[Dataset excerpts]
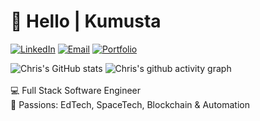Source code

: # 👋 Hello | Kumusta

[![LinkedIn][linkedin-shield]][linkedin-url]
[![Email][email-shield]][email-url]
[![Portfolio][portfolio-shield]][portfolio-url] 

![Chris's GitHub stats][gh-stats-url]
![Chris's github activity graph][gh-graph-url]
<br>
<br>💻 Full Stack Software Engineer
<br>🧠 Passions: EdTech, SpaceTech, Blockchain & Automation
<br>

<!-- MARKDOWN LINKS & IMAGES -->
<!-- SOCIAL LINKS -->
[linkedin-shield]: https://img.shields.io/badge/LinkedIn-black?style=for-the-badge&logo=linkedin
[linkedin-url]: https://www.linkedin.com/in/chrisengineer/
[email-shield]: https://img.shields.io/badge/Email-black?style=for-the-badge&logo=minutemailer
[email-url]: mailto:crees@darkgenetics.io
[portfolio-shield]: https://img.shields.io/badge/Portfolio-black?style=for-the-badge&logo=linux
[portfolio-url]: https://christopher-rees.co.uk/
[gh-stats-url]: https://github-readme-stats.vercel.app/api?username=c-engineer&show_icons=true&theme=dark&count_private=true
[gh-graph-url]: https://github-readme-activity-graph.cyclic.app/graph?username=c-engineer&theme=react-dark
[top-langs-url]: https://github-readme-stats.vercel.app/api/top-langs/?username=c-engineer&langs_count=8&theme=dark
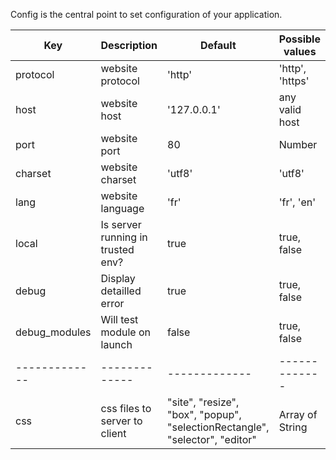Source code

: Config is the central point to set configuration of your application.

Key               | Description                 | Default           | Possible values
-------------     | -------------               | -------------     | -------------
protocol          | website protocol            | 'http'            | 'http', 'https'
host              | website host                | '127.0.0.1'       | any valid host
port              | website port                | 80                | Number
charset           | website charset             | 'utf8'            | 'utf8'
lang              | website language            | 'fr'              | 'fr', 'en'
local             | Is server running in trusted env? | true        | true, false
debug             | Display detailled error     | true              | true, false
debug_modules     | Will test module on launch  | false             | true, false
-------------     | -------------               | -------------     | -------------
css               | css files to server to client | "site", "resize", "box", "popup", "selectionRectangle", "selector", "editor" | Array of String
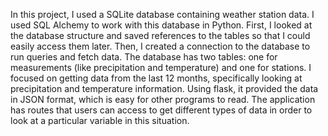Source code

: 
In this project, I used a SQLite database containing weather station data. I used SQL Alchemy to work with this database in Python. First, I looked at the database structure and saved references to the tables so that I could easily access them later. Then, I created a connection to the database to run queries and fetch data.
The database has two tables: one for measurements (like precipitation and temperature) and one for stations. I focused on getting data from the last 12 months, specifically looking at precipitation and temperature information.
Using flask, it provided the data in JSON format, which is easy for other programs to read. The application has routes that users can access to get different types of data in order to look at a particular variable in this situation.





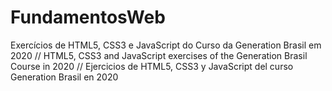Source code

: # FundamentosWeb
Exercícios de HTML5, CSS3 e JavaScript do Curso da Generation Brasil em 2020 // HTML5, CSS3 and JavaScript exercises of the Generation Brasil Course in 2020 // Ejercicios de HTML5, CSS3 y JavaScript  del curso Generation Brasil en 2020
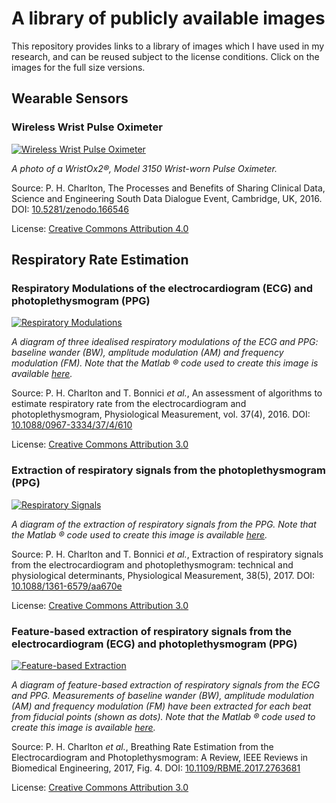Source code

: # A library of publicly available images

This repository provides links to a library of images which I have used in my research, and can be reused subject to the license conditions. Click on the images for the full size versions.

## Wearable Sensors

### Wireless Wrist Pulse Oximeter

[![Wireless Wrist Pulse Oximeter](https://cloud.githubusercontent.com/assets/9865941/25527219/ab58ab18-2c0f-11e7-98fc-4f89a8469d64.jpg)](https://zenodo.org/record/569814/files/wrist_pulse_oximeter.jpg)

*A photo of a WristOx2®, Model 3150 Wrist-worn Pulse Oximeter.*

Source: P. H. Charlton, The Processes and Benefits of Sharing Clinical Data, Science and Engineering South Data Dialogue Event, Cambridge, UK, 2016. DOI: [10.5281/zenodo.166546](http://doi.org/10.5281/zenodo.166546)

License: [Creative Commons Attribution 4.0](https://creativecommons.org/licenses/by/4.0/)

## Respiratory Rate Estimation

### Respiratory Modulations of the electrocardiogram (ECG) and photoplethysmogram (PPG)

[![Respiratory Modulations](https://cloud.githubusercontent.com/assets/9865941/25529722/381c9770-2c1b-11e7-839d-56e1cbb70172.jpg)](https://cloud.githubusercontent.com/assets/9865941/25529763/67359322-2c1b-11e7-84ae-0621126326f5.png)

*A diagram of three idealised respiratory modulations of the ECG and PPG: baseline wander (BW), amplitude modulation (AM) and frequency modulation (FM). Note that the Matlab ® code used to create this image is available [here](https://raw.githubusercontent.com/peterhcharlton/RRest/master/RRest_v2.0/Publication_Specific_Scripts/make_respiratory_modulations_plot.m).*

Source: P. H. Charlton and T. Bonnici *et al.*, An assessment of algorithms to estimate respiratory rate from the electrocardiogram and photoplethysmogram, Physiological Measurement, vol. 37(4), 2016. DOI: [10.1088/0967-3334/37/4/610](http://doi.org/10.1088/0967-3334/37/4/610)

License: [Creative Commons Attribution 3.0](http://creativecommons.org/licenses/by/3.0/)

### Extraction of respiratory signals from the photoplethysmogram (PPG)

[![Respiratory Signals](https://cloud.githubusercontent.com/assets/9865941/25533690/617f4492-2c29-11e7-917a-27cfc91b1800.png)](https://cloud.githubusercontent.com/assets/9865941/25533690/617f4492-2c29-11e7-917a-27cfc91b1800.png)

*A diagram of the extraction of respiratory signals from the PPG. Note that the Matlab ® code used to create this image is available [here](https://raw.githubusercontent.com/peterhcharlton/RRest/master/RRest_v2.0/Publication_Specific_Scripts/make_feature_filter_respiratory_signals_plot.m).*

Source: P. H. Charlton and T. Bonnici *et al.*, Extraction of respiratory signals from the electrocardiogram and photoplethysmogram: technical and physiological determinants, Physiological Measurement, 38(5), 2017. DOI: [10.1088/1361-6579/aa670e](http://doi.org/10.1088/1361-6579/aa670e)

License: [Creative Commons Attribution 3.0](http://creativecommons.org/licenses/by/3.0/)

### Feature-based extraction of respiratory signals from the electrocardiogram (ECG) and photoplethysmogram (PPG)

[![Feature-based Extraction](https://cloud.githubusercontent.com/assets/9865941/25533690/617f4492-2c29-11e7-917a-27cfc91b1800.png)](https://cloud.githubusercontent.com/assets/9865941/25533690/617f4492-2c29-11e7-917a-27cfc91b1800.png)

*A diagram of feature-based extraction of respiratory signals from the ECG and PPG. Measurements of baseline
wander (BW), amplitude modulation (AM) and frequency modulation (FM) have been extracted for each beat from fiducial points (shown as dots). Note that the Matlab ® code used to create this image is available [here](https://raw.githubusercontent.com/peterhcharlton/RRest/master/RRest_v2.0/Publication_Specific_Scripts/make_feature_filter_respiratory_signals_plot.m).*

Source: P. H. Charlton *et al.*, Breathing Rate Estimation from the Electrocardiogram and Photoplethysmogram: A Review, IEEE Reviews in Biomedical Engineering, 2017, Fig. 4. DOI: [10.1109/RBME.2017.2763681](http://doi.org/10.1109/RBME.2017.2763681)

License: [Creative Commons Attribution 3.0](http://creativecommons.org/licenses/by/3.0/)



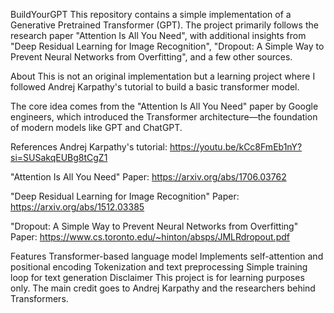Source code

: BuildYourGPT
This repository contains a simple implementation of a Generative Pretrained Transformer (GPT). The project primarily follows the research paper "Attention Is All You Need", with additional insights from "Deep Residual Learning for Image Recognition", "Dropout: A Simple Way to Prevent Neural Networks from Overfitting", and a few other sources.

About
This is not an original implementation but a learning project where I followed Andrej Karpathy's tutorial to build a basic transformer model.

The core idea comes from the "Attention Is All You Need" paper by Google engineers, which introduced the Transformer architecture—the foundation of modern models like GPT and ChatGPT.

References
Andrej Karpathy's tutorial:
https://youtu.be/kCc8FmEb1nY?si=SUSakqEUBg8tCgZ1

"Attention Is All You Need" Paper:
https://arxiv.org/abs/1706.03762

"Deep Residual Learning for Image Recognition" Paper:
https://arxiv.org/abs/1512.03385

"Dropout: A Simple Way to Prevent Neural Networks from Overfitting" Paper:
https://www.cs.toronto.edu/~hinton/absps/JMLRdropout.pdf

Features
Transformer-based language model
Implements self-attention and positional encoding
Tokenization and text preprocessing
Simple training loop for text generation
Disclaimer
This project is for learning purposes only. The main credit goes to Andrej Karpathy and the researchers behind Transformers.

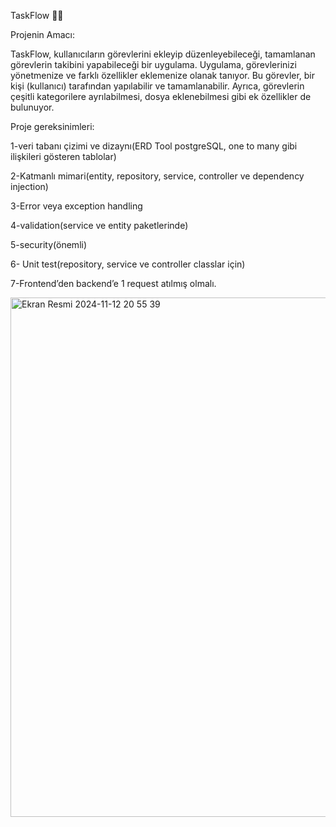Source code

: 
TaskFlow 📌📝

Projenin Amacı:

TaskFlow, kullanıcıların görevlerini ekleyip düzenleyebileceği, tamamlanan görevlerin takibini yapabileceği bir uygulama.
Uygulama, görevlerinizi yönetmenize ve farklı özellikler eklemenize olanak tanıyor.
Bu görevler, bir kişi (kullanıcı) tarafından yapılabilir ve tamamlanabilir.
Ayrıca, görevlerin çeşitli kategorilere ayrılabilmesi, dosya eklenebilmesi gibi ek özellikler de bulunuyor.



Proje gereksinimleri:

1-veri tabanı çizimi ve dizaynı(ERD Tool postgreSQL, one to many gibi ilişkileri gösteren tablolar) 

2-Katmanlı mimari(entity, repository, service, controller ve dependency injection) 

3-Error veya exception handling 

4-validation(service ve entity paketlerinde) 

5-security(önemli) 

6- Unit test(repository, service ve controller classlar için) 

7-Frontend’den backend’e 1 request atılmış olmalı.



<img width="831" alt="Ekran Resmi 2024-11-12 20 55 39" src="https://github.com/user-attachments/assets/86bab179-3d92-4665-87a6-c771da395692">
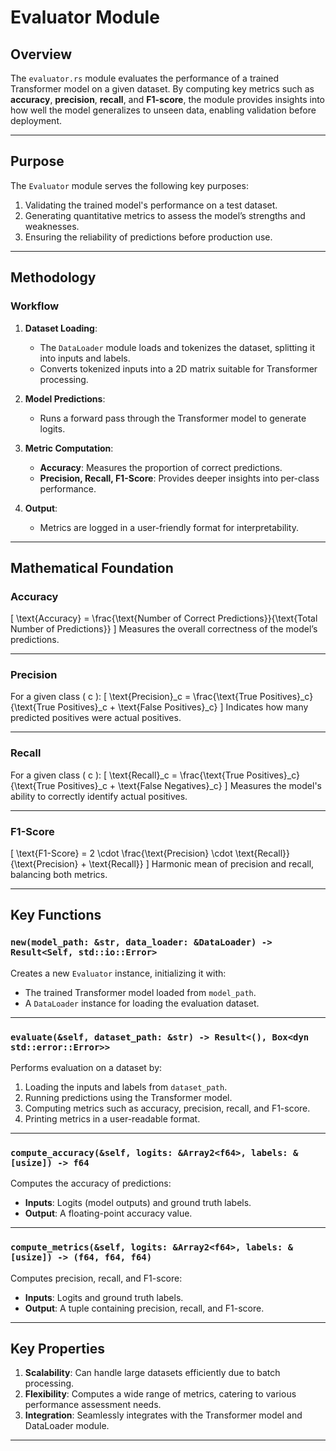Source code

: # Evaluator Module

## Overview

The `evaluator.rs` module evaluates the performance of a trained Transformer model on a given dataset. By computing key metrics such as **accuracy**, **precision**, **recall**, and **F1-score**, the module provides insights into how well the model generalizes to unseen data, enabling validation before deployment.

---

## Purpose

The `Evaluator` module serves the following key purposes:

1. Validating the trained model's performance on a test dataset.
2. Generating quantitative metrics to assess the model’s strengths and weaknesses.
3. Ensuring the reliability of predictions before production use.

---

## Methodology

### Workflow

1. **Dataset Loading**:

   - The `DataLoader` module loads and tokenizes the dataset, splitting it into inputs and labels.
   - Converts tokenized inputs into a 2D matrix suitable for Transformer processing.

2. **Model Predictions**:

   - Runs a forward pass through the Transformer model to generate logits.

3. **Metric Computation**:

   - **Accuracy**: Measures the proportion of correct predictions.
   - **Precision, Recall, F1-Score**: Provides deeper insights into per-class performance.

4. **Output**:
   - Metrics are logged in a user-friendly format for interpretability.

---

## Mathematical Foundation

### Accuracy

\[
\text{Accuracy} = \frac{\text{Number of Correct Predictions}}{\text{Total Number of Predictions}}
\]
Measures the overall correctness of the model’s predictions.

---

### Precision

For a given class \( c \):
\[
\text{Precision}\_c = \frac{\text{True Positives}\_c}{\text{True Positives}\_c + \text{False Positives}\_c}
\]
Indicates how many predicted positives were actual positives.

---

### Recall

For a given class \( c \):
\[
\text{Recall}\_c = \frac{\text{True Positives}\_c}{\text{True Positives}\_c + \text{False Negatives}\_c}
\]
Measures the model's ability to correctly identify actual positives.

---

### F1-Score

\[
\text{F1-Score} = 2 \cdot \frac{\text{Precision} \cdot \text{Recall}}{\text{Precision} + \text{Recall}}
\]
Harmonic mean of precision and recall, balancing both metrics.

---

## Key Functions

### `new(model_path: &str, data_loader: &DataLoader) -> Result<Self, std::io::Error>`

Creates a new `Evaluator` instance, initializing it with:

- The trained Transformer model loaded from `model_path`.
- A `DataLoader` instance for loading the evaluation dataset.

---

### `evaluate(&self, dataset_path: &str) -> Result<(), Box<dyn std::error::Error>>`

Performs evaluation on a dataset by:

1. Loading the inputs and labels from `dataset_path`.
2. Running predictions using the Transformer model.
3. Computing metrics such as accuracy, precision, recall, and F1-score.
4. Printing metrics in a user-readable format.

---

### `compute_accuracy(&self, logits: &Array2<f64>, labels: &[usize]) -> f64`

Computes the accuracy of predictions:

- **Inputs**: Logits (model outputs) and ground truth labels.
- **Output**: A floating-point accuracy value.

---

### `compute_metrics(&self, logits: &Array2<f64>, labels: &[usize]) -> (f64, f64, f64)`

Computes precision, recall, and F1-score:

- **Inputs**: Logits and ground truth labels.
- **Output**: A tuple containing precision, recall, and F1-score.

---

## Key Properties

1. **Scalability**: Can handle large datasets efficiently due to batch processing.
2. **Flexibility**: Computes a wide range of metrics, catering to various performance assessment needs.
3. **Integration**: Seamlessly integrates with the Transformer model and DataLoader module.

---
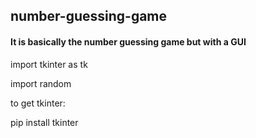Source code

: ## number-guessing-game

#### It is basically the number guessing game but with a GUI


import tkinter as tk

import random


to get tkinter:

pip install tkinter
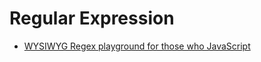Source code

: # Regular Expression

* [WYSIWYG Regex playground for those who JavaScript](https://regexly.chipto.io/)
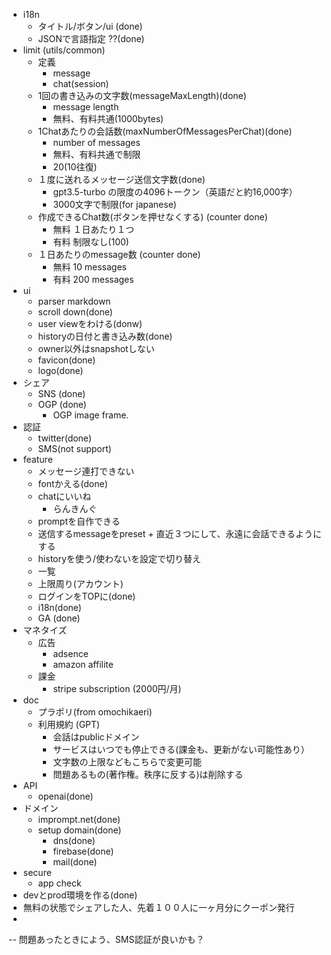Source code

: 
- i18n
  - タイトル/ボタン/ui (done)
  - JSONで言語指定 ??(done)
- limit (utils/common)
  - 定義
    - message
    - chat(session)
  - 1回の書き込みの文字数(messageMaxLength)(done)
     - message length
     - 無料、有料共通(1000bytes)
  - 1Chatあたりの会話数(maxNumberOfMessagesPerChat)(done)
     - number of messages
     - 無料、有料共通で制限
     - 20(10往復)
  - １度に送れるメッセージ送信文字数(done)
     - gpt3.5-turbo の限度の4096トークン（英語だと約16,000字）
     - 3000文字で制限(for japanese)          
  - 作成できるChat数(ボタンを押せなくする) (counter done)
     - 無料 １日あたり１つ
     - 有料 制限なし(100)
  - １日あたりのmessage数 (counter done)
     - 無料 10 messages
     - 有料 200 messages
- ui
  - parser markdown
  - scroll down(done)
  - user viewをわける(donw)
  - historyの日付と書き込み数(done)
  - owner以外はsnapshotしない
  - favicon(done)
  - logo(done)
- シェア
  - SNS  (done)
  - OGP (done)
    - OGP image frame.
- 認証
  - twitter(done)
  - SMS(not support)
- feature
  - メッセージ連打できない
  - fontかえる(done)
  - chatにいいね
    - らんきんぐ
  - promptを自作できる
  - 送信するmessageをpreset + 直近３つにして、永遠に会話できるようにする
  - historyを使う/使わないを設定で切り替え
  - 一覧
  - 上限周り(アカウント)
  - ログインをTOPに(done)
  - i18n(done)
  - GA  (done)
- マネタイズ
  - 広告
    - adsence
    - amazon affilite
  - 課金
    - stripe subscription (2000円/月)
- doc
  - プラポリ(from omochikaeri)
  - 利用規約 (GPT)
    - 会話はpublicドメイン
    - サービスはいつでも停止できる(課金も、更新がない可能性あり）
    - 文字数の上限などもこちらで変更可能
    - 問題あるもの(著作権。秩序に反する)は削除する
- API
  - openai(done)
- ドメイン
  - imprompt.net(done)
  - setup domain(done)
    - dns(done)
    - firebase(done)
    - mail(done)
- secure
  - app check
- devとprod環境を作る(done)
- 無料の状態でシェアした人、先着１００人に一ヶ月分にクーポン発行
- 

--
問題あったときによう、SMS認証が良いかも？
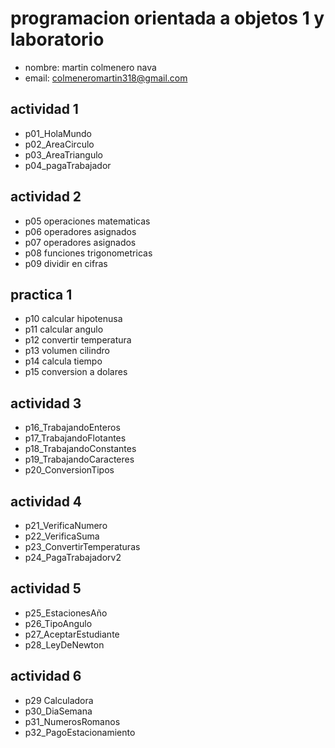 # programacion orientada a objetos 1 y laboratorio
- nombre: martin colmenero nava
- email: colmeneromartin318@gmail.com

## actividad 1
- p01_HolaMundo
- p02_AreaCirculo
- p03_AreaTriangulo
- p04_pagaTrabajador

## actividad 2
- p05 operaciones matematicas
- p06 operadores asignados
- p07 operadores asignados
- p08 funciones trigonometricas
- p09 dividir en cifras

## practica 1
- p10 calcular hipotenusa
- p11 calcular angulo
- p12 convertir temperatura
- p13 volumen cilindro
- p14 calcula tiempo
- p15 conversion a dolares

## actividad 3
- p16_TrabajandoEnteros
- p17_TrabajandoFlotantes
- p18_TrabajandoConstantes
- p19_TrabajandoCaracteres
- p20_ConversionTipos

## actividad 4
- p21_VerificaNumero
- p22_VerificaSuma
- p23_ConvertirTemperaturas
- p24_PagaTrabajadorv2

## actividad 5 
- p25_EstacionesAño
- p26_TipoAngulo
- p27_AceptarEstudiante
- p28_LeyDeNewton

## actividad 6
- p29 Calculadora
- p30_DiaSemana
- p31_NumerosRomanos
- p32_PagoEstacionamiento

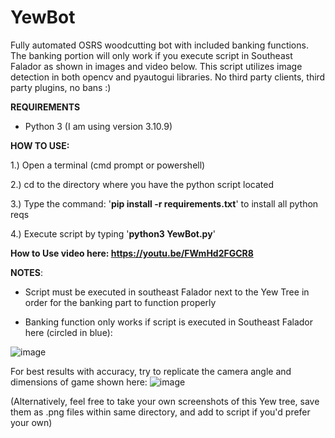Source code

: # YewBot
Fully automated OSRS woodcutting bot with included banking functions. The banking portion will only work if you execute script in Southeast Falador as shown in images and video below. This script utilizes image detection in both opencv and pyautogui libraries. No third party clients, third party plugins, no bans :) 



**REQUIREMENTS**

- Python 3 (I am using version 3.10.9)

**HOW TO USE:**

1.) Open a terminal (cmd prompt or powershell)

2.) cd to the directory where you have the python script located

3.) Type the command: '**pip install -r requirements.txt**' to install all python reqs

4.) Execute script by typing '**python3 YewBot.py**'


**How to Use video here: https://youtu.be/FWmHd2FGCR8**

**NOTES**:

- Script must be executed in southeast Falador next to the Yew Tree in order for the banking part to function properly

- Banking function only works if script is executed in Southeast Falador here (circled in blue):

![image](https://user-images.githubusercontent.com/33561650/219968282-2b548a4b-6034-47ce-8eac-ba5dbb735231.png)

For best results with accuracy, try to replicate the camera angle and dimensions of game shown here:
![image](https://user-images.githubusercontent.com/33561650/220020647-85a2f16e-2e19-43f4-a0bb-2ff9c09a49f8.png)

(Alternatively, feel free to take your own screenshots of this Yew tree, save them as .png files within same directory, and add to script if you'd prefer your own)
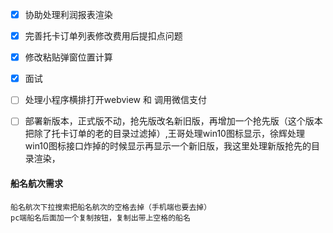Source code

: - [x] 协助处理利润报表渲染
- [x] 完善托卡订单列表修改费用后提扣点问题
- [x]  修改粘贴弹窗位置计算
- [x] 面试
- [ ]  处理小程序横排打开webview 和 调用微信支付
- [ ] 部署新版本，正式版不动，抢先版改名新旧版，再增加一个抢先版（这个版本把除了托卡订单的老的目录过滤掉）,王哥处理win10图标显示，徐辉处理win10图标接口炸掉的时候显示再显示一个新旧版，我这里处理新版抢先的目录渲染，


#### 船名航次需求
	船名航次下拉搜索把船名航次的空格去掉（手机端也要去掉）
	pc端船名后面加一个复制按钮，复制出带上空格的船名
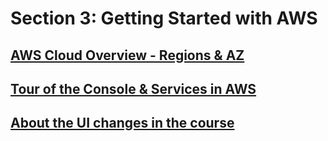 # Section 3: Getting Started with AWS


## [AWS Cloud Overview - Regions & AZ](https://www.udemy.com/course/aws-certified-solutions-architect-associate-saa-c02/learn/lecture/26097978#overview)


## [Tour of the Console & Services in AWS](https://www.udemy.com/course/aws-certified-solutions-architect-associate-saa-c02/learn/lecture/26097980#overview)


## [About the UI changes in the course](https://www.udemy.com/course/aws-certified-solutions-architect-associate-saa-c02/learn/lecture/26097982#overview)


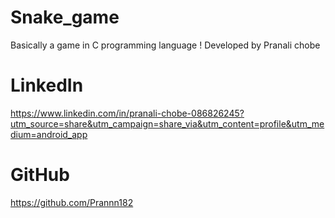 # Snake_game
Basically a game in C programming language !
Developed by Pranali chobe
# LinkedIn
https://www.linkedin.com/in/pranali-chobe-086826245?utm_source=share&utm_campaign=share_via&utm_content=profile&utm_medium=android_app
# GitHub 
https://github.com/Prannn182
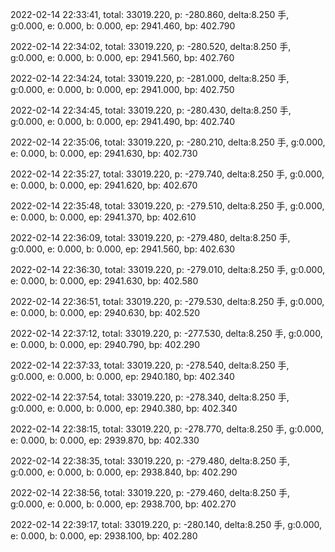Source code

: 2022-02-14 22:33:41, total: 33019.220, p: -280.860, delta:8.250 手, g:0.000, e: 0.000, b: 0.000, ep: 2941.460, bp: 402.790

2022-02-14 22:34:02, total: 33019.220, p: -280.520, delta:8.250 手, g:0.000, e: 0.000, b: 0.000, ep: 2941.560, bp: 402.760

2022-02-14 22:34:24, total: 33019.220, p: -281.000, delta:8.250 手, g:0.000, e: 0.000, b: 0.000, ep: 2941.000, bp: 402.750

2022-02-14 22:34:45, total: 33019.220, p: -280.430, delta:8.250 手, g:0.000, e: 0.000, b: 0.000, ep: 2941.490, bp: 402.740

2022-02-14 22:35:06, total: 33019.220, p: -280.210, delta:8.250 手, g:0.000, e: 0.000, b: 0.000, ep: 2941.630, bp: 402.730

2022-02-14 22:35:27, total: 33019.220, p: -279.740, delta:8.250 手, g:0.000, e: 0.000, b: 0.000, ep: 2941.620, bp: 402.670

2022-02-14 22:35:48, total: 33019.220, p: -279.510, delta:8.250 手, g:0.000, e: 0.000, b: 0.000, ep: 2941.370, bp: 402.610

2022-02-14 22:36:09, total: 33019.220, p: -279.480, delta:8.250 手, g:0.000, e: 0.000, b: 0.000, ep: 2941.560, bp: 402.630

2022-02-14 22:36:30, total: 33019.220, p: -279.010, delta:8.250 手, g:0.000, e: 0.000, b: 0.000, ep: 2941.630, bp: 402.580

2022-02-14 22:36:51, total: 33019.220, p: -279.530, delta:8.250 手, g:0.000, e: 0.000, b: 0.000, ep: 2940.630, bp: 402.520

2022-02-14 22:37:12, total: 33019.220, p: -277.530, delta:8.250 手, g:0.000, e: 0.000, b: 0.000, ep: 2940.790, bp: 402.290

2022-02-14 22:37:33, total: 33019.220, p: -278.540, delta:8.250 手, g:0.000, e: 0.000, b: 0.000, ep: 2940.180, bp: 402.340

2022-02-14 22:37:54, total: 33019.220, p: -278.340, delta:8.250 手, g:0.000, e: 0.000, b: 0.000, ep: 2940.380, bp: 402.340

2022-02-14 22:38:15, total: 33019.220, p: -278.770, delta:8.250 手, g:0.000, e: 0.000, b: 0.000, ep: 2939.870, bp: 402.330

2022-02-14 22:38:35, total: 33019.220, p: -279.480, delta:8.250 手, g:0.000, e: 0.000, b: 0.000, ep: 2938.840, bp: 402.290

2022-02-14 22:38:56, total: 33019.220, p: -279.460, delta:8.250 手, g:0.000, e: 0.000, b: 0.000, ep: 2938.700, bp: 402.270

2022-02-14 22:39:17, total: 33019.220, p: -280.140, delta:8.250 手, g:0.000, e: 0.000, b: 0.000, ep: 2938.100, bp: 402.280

> **Activity**
Please go through the data above and copy each line that has the word "amplitude".

> **Task response**
*A diagram of three idealised respiratory modulations of the ECG and PPG: baseline wander (BW), amplitude modulation (AM) and frequency modulation (FM). Note that the Matlab ® code used to create this image is available [here](https://raw.githubusercontent.com/peterhcharlton/RRest/master/RRest_v2.0/Publication_Specific_Scripts/make_respiratory_modulations_plot.m).*
wander (BW), amplitude modulation (AM) and frequency modulation (FM) have been extracted for each beat from fiducial points (shown as dots). Note that the Matlab ® code used to create this image is available [here](https://raw.githubusercontent.com/peterhcharlton/RRest/master/RRest_v2.0/Publication_Specific_Scripts/make_feature_filter_respiratory_signals_plot.m).*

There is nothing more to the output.